Well, what if they won’t? So he brought the JDRF backpack (it explicitly says Juvenile Diabetes Research Foundation on it and has a cooling pouch within it for his insulin) and he has the signed release form (did I really, coming from a family where 3 of my 4 parents (steps included) are lawyers, sign a release form saying I will not hold them liable for their own negligence in my son’s injury or possible death???) with my cell phone number on it, and told him to have them call me if they feel the need to harass a 12 year old about bringing a backpack of seemingly normal food into their place of business. Because let me tell you, I just dare them to call me in the state that I am in.
So baby steps for me. I again have to trust that he knows his own body, that he is growing older and wants to do the things his older brother and sister have done without a hovering, quivering mother around every corner. So this means I shut down to a degree. I will talk to the Mom who exclaims when I ask her about breakfast, that, sorry that Matt is so high maintenance but he can’t just have eggs and sausage for breakfast, is there any way he could have toast too – because he needs carbs to have his insulin, and he can’t go too long without his short acting insulin – and she says, “This is so over my head.” Yeah, lady. I feel ya. You are so sweet and so less arrogant than most of the Northern Virginia Mom’s that I meet, and I truly like you, but I am staring at your front hall picture and silent for 10 full seconds not because I like it, but because I am trying not to cry. Does that make any sense to you? Didn’t think so.
So from the health food store after dropping Matt off, where I get the flowery stress relieving mouth spray, walked two doors down to get some Capt Morgan’s. Because, even though I basically stopped drinking almost 16 years ago after I had Brianna, except for special occasions (like seeing Dave Matthews and also getting my soul filled up), realize that the stress that I somehow am not able to get out from under me is so much more harmful than a few drinks.
And when I look out upon this country that we live in, and hear people on TV saying they are planning on repealing the new health care law that is not perfect, but that has given me and millions of other parents some small yet major consolation that their kids, who have previously been dropped from policies and who are discriminated against from obtaining the basic right of health insurance because they have pre-existing conditions – that even for as healthy as some look on the outside – the insurance companies know how sick they are on the inside – I just cry. It is depressing to realize how very, very few people take the time to understand what it means to be the parent of a chronically ill child or to be that child themselves. Chronically ill and life threatened YET if handled perfectly, in perfect situations, can potentially lead whole and full lives – while if something goes wrong, even if it is simply the flu or a stomach virus, can cost insurance companies many, many, many thousands of dollars.
This week I decided to look up the top CEO salaries in this country that the AFL/CIO puts out: http://www.aflcio.org/corporatewatch/paywatch/ceou/top100.cfm Insurance companies certainly represent with nine figure salaries – for one person – for one year.
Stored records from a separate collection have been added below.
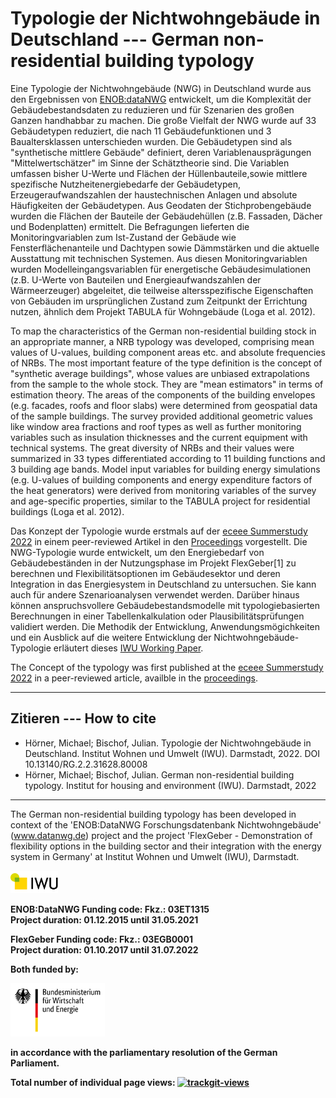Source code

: # Typologie der Nichtwohngebäude in Deutschland --- German non-residential building typology
Eine Typologie der Nichtwohngebäude (NWG) in Deutschland wurde aus den Ergebnissen von [ENOB:dataNWG](https://datanwg.de/home/aktuelles/) entwickelt, um die Komplexität der Gebäudebestandsdaten zu reduzieren und für Szenarien des großen Ganzen handhabbar zu machen. Die große Vielfalt der NWG wurde auf 33 Gebäudetypen reduziert, die nach 11 Gebäudefunktionen und 3 Baualtersklassen unterschieden wurden. Die Gebäudetypen sind als "synthetische mittlere Gebäude" definiert, deren Variablenausprägungen "Mittelwertschätzer" im Sinne der Schätztheorie sind. Die Variablen umfassen bisher U-Werte und Flächen der Hüllenbauteile,sowie mittlere spezifische Nutzheitenergiebedarfe der Gebäudetypen, Erzeugeraufwandszahlen der haustechnischen Anlagen und absolute Häufigkeiten der Gebäudetypen. Aus Geodaten der Stichprobengebäude wurden die Flächen der Bauteile der Gebäudehüllen (z.B. Fassaden, Dächer und Bodenplatten) ermittelt. Die Befragungen lieferten die Monitoringvariablen zum Ist-Zustand der Gebäude wie Fensterflächenanteile und Dachtypen sowie Dämmstärken und die aktuelle Ausstattung mit technischen Systemen. Aus diesen Monitoringvariablen wurden Modelleingangsvariablen für energetische Gebäudesimulationen (z.B. U-Werte von Bauteilen und Energieaufwandszahlen der Wärmeerzeuger) abgeleitet, die teilweise altersspezifische Eigenschaften von Gebäuden im ursprünglichen Zustand zum Zeitpunkt der Errichtung nutzen, ähnlich dem Projekt TABULA für Wohngebäude (Loga et al. 2012).

To map the characteristics of the German non-residential building stock in an appropriate manner, a NRB typology was developed, comprising mean values of U-values, building component areas etc. and absolute frequencies of NRBs. The most important feature of the type definition is the concept of "synthetic average buildings", whose values are unbiased extrapolations from the sample to the whole stock. They are "mean estimators" in terms of estimation theory. The areas of the components of the building envelopes (e.g. facades, roofs and floor slabs) were determined from geospatial data of the sample buildings. The survey provided additional geometric values like window area fractions and roof types as well as further monitoring variables such as insulation thicknesses and the current equipment with technical systems. The great diversity of NRBs and their values were summarized in 33 types differentiated according to 11 building functions and 3 building age bands. Model input variables for building energy simulations (e.g. U-values of building components and energy expenditure factors of the heat generators) were derived from monitoring variables of the survey and age-specific properties, similar to the TABULA project for residential buildings (Loga et al. 2012). 

Das Konzept der Typologie wurde erstmals auf der [eceee Summerstudy 2022](https://www.eceee.org/summerstudy/)
 in einem peer-reviewed Artikel in den [Proceedings](https://www.researchgate.net/publication/362234550_Building_typology_of_the_non-residential_building_stock_in_Germany_-_methodology_and_first_results) vorgestellt. Die NWG-Typologie wurde entwickelt, um den Energiebedarf von Gebäudebeständen in der Nutzungsphase im Projekt FlexGeber[1] zu berechnen und Flexibilitätsoptionen im Gebäudesektor und deren Integration in das Energiesystem in Deutschland zu untersuchen. Sie kann auch für andere Szenarioanalysen verwendet werden. Darüber hinaus können anspruchsvollere Gebäudebestandsmodelle mit typologiebasierten Berechnungen in einer Tabellenkalkulation oder Plausibilitätsprüfungen validiert werden. Die Methodik der Entwicklung, Anwendungsmögichkeiten und ein Ausblick auf die weitere Entwicklung  der Nichtwohngebäude-Typologie erläutert dieses [IWU Working Paper](https://www.researchgate.net/publication/364715234_Typologie_der_Nichtwohngebaude_in_Deutschland_-_Methodik_Anwendung_und_Ausblick).

The Concept of the typology was first published at the [eceee Summerstudy 2022](https://www.eceee.org/summerstudy/) in a peer-reviewed article, availble in the [proceedings](https://www.researchgate.net/publication/362234550_Building_typology_of_the_non-residential_building_stock_in_Germany_-_methodology_and_first_results).

---
## Zitieren --- How to cite
- Hörner, Michael; Bischof, Julian. Typologie der Nichtwohngebäude in Deutschland. Institut Wohnen und Umwelt (IWU). Darmstadt, 2022. DOI 10.13140/RG.2.2.31628.80008
- Hörner, Michael; Bischof, Julian. German non-residential building typology. Institut for housing and environment (IWU). Darmstadt, 2022
---

The German non-residential building typology has been developed in context of the 'ENOB:DataNWG Forschungsdatenbank Nichtwohngebäude' (www.datanwg.de) project and the project 'FlexGeber - Demonstration of flexibility options in the building sector and their integration with the energy system in Germany' at Institut Wohnen und Umwelt (IWU), Darmstadt.
<p float="left">
  <img src="doc/img/IWU_Logo.PNG" width="15%" /> 
</p>  

<b>ENOB:DataNWG<b>
<b>Funding code:</b>  Fkz.: 03ET1315  
<b>Project duration:</b>  01.12.2015 until 31.05.2021

<b>FlexGeber<b>
<b>Funding code:</b>  Fkz.: 03EGB0001  
<b>Project duration:</b>  01.10.2017 until 31.07.2022
  
<b>Both funded by:</b> 
<p float="left">
  <img src="doc/img/BMWi_Logo.png" width="30%" /> 
</p> 
in accordance with the parliamentary resolution of the German Parliament.

Total number of individual page views: 
 <a href="https://trackgit.com">
<img src="https://us-central1-trackgit-analytics.cloudfunctions.net/token/ping/l9oair9lt9n4pb5op4l9" alt="trackgit-views" />
</a>
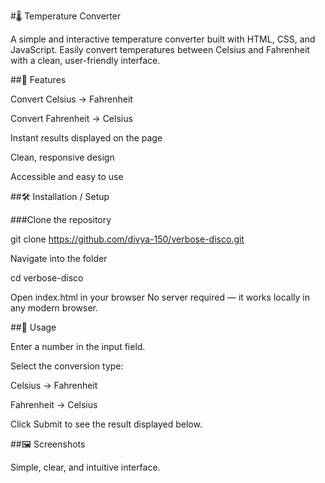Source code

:#🌡️ Temperature Converter

A simple and interactive temperature converter built with HTML, CSS, and JavaScript.
Easily convert temperatures between Celsius and Fahrenheit with a clean, user-friendly interface.

##🚀 Features

Convert Celsius → Fahrenheit

Convert Fahrenheit → Celsius

Instant results displayed on the page

Clean, responsive design

Accessible and easy to use

##🛠️ Installation / Setup

###Clone the repository

git clone https://github.com/divya-150/verbose-disco.git


Navigate into the folder

cd verbose-disco


Open index.html in your browser
No server required — it works locally in any modern browser.

##🎨 Usage

Enter a number in the input field.

Select the conversion type:

Celsius → Fahrenheit

Fahrenheit → Celsius

Click Submit to see the result displayed below.

##🖼️ Screenshots


Simple, clear, and intuitive interface.
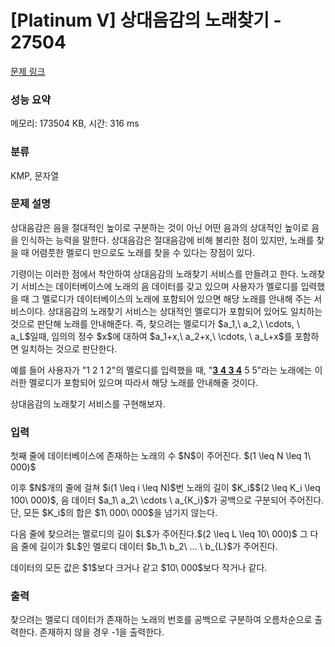 # [Platinum V] 상대음감의 노래찾기 - 27504 

[문제 링크](https://www.acmicpc.net/problem/27504) 

### 성능 요약

메모리: 173504 KB, 시간: 316 ms

### 분류

KMP, 문자열

### 문제 설명

<p>상대음감은 음을 절대적인 높이로 구분하는 것이 아닌 어떤 음과의 상대적인 높이로 음을 인식하는 능력을 말한다. 상대음감은 절대음감에 비해 불리한 점이 있지만, 노래를 찾을 때 어렴풋한 멜로디 만으로도 노래를 찾을 수 있다는 장점이 있다.</p>

<p>기령이는 이러한 점에서 착안하여 상대음감의 노래찾기 서비스를 만들려고 한다. 노래찾기 서비스는 데이터베이스에 노래의 음 데이터를 갖고 있으며 사용자가 멜로디를 입력했을 때 그 멜로디가 데이터베이스의 노래에 포함되어 있으면 해당 노래를 안내해 주는 서비스이다. 상대음감의 노래찾기 서비스는 상대적인 멜로디가 포함되어 있어도 일치하는 것으로 판단해 노래를 안내해준다. 즉, 찾으려는 멜로디가 $a_1,\ a_2,\ \cdots, \ a_L$일때, 임의의 정수 $x$에 대하여 $a_1+x,\ a_2+x,\ \cdots, \ a_L+x$를 포함하면 일치하는 것으로 판단한다.</p>

<p>예를 들어 사용자가 "1 2 1 2"의 멜로디를 입력했을 때, "<strong><u>3 4 3 4</u></strong> 5 5"라는 노래에는 이러한 멜로디가 포함되어 있으며 따라서 해당 노래를 안내해줄 것이다.</p>

<p>상대음감의 노래찾기 서비스를 구현해보자.</p>

### 입력 

 <p>첫째 줄에 데이터베이스에 존재하는 노래의 수 $N$이 주어진다. $(1 \leq N \leq 1\ 000)$</p>

<p>이후 $N$개의 줄에 걸쳐 $i(1 \leq i \leq N)$번 노래의 길이 $K_i$$(2 \leq K_i \leq 100\ 000)$, 음 데이터 $a_1\ a_2\ \cdots \ a_{K_i}$가 공백으로 구분되어 주어진다. 단, 모든 $K_i$의 합은 $1\ 000\ 000$을 넘기지 않는다.</p>

<p>다음 줄에 찾으려는 멜로디의 길이 $L$가 주어진다.$(2 \leq L \leq 10\ 000)$ 그 다음 줄에 길이가 $L$인 멜로디 데이터 $b_1\ b_2\ ... \ b_{L}$가 주어진다.</p>

<p>데이터의 모든 값은 $1$보다 크거나 같고 $10\ 000$보다 작거나 같다.</p>

### 출력 

 <p>찾으려는 멜로디 데이터가 존재하는 노래의 번호를 공백으로 구분하여 오름차순으로 출력한다. 존재하지 않을 경우 -1을 출력한다.</p>

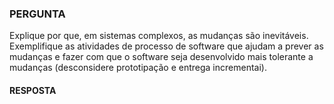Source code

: ### PERGUNTA

Explique por que, em sistemas complexos, as mudanças são inevitáveis. Exemplifique as atividades de processo de software que ajudam a prever as mudanças e fazer com que o software seja desenvolvido mais tolerante a mudanças (desconsidere prototipação e entrega incrementai).

#### RESPOSTA
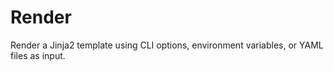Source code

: Render
======
Render a Jinja2 template using CLI options, environment variables, or YAML
files as input.
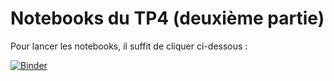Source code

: # Notebooks du TP4 (deuxième partie)

Pour lancer les notebooks, il suffit de cliquer ci-dessous :

[![Binder](https://mybinder.org/badge_logo.svg)](https://mybinder.org/v2/gh/seriesl/notebooks_tp04_2/master)
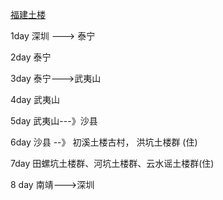 [福建土楼](http://www.mafengwo.cn/gonglve/ziyouxing/669.html)

1day
  深圳 ---> 泰宁
  
2day
  泰宁
  
3day
 泰宁--->武夷山
 
4day
 武夷山
 
5day 
 武夷山---》沙县
 
6day
  沙县 --》 初溪土楼古村， 洪坑土楼群 (住)
  
7day
  田螺坑土楼群、河坑土楼群、云水谣土楼群(住)
  
8 day
  南靖--->深圳
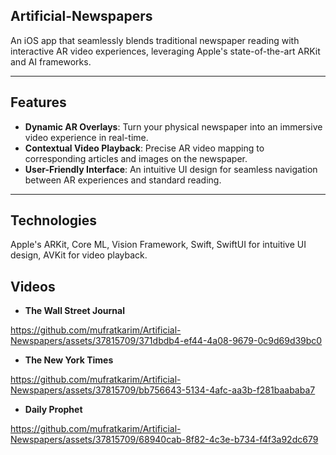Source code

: ## Artificial-Newspapers
An iOS app that seamlessly blends traditional newspaper reading with interactive AR video experiences, leveraging Apple's state-of-the-art ARKit and AI frameworks.</p>

---

## Features

- **Dynamic AR Overlays**: Turn your physical newspaper into an immersive video experience in real-time.
- **Contextual Video Playback**: Precise AR video mapping to corresponding articles and images on the newspaper.
- **User-Friendly Interface**: An intuitive UI design for seamless navigation between AR experiences and standard reading.

---

## Technologies

Apple's ARKit, Core ML, Vision Framework, Swift, SwiftUI for intuitive UI design, AVKit for video playback.

## Videos

- **The Wall Street Journal**

https://github.com/mufratkarim/Artificial-Newspapers/assets/37815709/371dbdb4-ef44-4a08-9679-0c9d69d39bc0

- **The New York Times**

https://github.com/mufratkarim/Artificial-Newspapers/assets/37815709/bb756643-5134-4afc-aa3b-f281baababa7

- **Daily Prophet**

https://github.com/mufratkarim/Artificial-Newspapers/assets/37815709/68940cab-8f82-4c3e-b734-f4f3a92dc679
So in this country, and for apparently the majority of this country’s citizen’s, it’s OK for one person to make 30,000,000 (that’s 30 million) or more a year while their fellow American’s die from lack of insurance coverage or medicinal supplies? This makes no sense to me. I realize that my consultant job offers no benefits, and that if my husband lost his job that pays him less and less every year that we would be 1) in the hurtlocker trying to find a company to cover Matt should these people prevail, and 2) if they prevail we literally do not have the couple thousand extra to pay for his life saving medicine every month.
This exhausts me. So I spray, and have a drink, and try to let go. Little by little. And from one human being on this beautiful earth, to another – this is not easy.